Tuesday, May 6, 2014

What Kind Of Fence Is The Best?

A couple of weeks ago when we had some nasty weather we had a large tree get knocked over.  It lifted up my electric fence which was attached to the tree and pulled a few T-posts out of the ground.  I have been working on the sudden influx of firewood, clearing it out. 

I am writing this as a way to, sort of, explain another of the many benefits to electric fence.  I didn't take pictures so I will try to explain the best I can.  The tree fell and tangled the three strands of wire around the root ball.  The tension it caused made a couple of posts shoot out of the ground, landing a few feet away from where they were.  That means there was a lot of added tension.  However, the wire did not break.  It was stretched about to it's limits and in other places was laying flat on the ground, but it didn't break.  I had to cut it just to get it unstuck from the root ball, but was easily repaired in a few minutes with splicers and a wrench.

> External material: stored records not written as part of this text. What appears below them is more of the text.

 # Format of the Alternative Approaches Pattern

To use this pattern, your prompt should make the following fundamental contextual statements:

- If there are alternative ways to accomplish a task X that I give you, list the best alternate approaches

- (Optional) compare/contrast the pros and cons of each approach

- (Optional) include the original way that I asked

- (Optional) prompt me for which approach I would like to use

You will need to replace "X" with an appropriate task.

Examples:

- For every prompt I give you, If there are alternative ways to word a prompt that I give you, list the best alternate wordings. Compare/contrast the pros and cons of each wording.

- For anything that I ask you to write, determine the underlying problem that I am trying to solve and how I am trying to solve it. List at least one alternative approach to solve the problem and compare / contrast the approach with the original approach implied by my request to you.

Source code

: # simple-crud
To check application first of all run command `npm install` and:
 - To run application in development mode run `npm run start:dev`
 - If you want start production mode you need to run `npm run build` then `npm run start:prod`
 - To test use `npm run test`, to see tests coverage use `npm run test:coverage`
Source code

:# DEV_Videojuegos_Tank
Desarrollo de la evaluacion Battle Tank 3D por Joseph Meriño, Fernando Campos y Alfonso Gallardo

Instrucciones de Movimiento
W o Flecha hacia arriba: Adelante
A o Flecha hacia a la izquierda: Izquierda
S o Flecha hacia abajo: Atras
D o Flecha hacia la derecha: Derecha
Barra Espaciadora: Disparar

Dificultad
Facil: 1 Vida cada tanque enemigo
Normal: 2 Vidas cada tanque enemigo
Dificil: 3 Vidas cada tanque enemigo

I cut the tree out of the fence line, had a friend come over with a tractor and pull the jumbo trunk out of the way and repaired the fence.  The fence repair took about an hour-having to re-establish the fence line and drive the T-posts, splice the wire back together and re-attach it to the posts, then crank out the slack on the daisy wheels. 

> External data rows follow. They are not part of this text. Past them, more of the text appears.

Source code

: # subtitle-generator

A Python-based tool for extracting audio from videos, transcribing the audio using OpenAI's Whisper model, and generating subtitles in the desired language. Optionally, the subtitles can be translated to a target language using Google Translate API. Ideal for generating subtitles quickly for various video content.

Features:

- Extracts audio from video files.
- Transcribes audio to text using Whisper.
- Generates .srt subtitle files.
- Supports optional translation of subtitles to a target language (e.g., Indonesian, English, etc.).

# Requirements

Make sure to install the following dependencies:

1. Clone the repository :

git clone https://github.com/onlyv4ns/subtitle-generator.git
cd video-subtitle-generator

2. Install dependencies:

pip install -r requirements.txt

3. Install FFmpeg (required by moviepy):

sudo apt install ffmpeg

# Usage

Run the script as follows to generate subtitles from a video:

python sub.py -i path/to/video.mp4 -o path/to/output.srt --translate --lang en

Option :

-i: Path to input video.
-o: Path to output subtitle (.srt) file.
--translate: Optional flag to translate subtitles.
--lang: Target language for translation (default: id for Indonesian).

Most of the tree is still waiting for me to cut it up, but the fence was fixed in short order and the bull placed back in his pasture (yes, I had a nice shock when I went out to feed him the next day and stared him in the eyes by the barn an hour before daylight., WAY out of where he was supposed to be!  It seems he had been out most of the night.)

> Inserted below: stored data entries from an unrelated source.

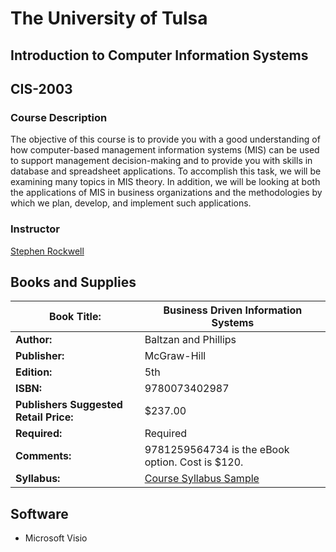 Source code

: # The University of Tulsa

## Introduction to Computer Information Systems

## CIS-2003

### Course Description

The objective of this course is to provide you with a good understanding of how computer-based management information systems (MIS) can be used to support management decision-making and to provide you with skills in database and spreadsheet applications. To accomplish this task, we will be examining many topics in MIS theory. In addition, we will be looking at both the applications of MIS in business organizations and the methodologies by which we plan, develop, and implement such applications.

### Instructor

[Stephen Rockwell](https://faculty.utulsa.edu/~/stephen-rockwell)

## Books and Supplies

| **Book Title:**                        | Business Driven Information Systems      |
| -------------------------------------- | ---------------------------------------- |
| **Author:**                            | Baltzan and Phillips                     |
| **Publisher:**                         | McGraw-Hill                              |
| **Edition:**                           | 5th                                      |
| **ISBN:**                              | 9780073402987                            |
| **Publishers Suggested Retail Price:** | $237.00                                  |
| **Required:**                          | Required                                 |
| **Comments:**                          | 9781259564734 is the eBook option. Cost is $120. |
| **Syllabus:**                          | [Course Syllabus Sample](http://mis.misutulsa.com/sources/courseInfo/syllabi/Rockwell/MIS2003Syllabus.pdf) |

## Software

- Microsoft Visio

In the end, I love electric fence.  It is incredibly versatile, easy to install, can be adapted for pasture rotation very easily, has much more "give" when something falls on it, and is easily repaired when something does happen.  Not to mention you can build electric fence for a fraction of the cost of traditional barbed wire or woven wire.  Yup, going electric was one shinning moment of good decision in my homesteading life.